== Segment start ==

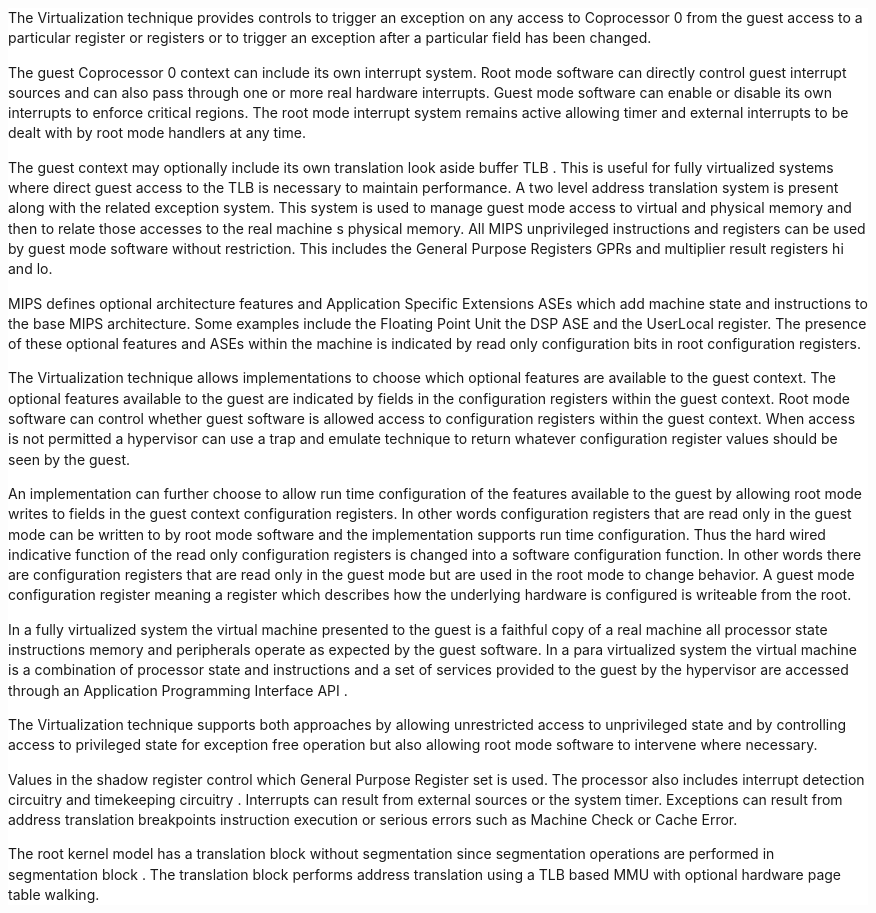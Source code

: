 The Virtualization technique provides controls to trigger an exception on any access to Coprocessor 0 from the guest access to a particular register or registers or to trigger an exception after a particular field has been changed.

The guest Coprocessor 0 context can include its own interrupt system. Root mode software can directly control guest interrupt sources and can also pass through one or more real hardware interrupts. Guest mode software can enable or disable its own interrupts to enforce critical regions. The root mode interrupt system remains active allowing timer and external interrupts to be dealt with by root mode handlers at any time.

The guest context may optionally include its own translation look aside buffer TLB . This is useful for fully virtualized systems where direct guest access to the TLB is necessary to maintain performance. A two level address translation system is present along with the related exception system. This system is used to manage guest mode access to virtual and physical memory and then to relate those accesses to the real machine s physical memory. All MIPS unprivileged instructions and registers can be used by guest mode software without restriction. This includes the General Purpose Registers GPRs and multiplier result registers hi and lo.

MIPS defines optional architecture features and Application Specific Extensions ASEs which add machine state and instructions to the base MIPS architecture. Some examples include the Floating Point Unit the DSP ASE and the UserLocal register. The presence of these optional features and ASEs within the machine is indicated by read only configuration bits in root configuration registers.

The Virtualization technique allows implementations to choose which optional features are available to the guest context. The optional features available to the guest are indicated by fields in the configuration registers within the guest context. Root mode software can control whether guest software is allowed access to configuration registers within the guest context. When access is not permitted a hypervisor can use a trap and emulate technique to return whatever configuration register values should be seen by the guest.

An implementation can further choose to allow run time configuration of the features available to the guest by allowing root mode writes to fields in the guest context configuration registers. In other words configuration registers that are read only in the guest mode can be written to by root mode software and the implementation supports run time configuration. Thus the hard wired indicative function of the read only configuration registers is changed into a software configuration function. In other words there are configuration registers that are read only in the guest mode but are used in the root mode to change behavior. A guest mode configuration register meaning a register which describes how the underlying hardware is configured is writeable from the root.

In a fully virtualized system the virtual machine presented to the guest is a faithful copy of a real machine all processor state instructions memory and peripherals operate as expected by the guest software. In a para virtualized system the virtual machine is a combination of processor state and instructions and a set of services provided to the guest by the hypervisor are accessed through an Application Programming Interface API .

The Virtualization technique supports both approaches by allowing unrestricted access to unprivileged state and by controlling access to privileged state for exception free operation but also allowing root mode software to intervene where necessary.

Values in the shadow register control which General Purpose Register set is used. The processor also includes interrupt detection circuitry and timekeeping circuitry . Interrupts can result from external sources or the system timer. Exceptions can result from address translation breakpoints instruction execution or serious errors such as Machine Check or Cache Error.

The root kernel model has a translation block without segmentation since segmentation operations are performed in segmentation block . The translation block performs address translation using a TLB based MMU with optional hardware page table walking.
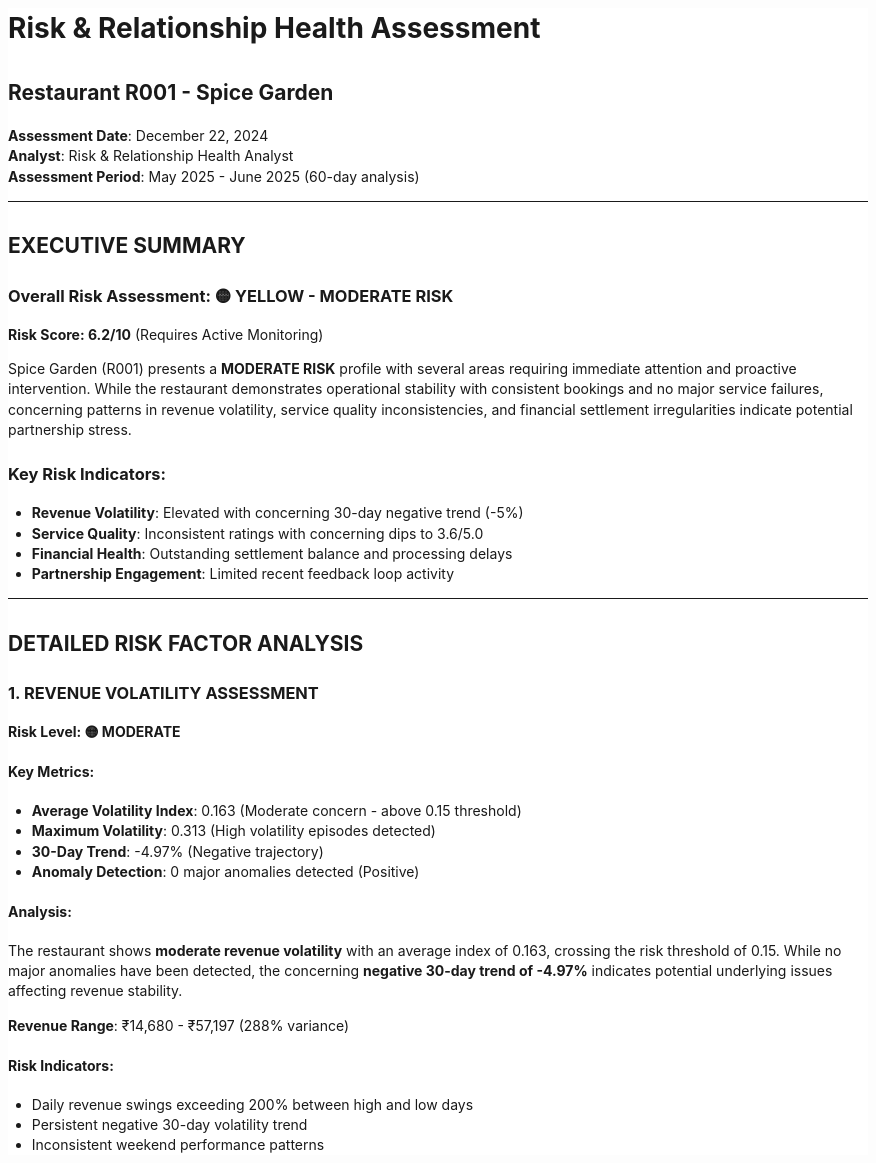 # Risk & Relationship Health Assessment
## Restaurant R001 - Spice Garden
**Assessment Date**: December 22, 2024  
**Analyst**: Risk & Relationship Health Analyst  
**Assessment Period**: May 2025 - June 2025 (60-day analysis)

---

## EXECUTIVE SUMMARY

### Overall Risk Assessment: **🟡 YELLOW - MODERATE RISK**

**Risk Score: 6.2/10** (Requires Active Monitoring)

Spice Garden (R001) presents a **MODERATE RISK** profile with several areas requiring immediate attention and proactive intervention. While the restaurant demonstrates operational stability with consistent bookings and no major service failures, concerning patterns in revenue volatility, service quality inconsistencies, and financial settlement irregularities indicate potential partnership stress.

### Key Risk Indicators:
- **Revenue Volatility**: Elevated with concerning 30-day negative trend (-5%)
- **Service Quality**: Inconsistent ratings with concerning dips to 3.6/5.0
- **Financial Health**: Outstanding settlement balance and processing delays
- **Partnership Engagement**: Limited recent feedback loop activity

---

## DETAILED RISK FACTOR ANALYSIS

### 1. REVENUE VOLATILITY ASSESSMENT

**Risk Level: 🟡 MODERATE**

#### Key Metrics:
- **Average Volatility Index**: 0.163 (Moderate concern - above 0.15 threshold)
- **Maximum Volatility**: 0.313 (High volatility episodes detected)
- **30-Day Trend**: -4.97% (Negative trajectory)
- **Anomaly Detection**: 0 major anomalies detected (Positive)

#### Analysis:
The restaurant shows **moderate revenue volatility** with an average index of 0.163, crossing the risk threshold of 0.15. While no major anomalies have been detected, the concerning **negative 30-day trend of -4.97%** indicates potential underlying issues affecting revenue stability.

**Revenue Range**: ₹14,680 - ₹57,197 (288% variance)

#### Risk Indicators:
- Daily revenue swings exceeding 200% between high and low days
- Persistent negative 30-day volatility trend
- Inconsistent weekend performance patterns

== Segment end ==

▶ _WHAT THE EXERCISE ASKS_: All lines above from the line with "has been changed." through the line with "The guest Coprocessor", both included, are to be set down exactly, with nothing else.

▶ _RESPONSE TO THIS EXERCISE_:
: The Virtualization technique provides controls to trigger an exception on any access to Coprocessor 0 from the guest access to a particular register or registers or to trigger an exception after a particular field has been changed.

The guest Coprocessor 0 context can include its own interrupt system. Root mode software can directly control guest interrupt sources and can also pass through one or more real hardware interrupts. Guest mode software can enable or disable its own interrupts to enforce critical regions. The root mode interrupt system remains active allowing timer and external interrupts to be dealt with by root mode handlers at any time.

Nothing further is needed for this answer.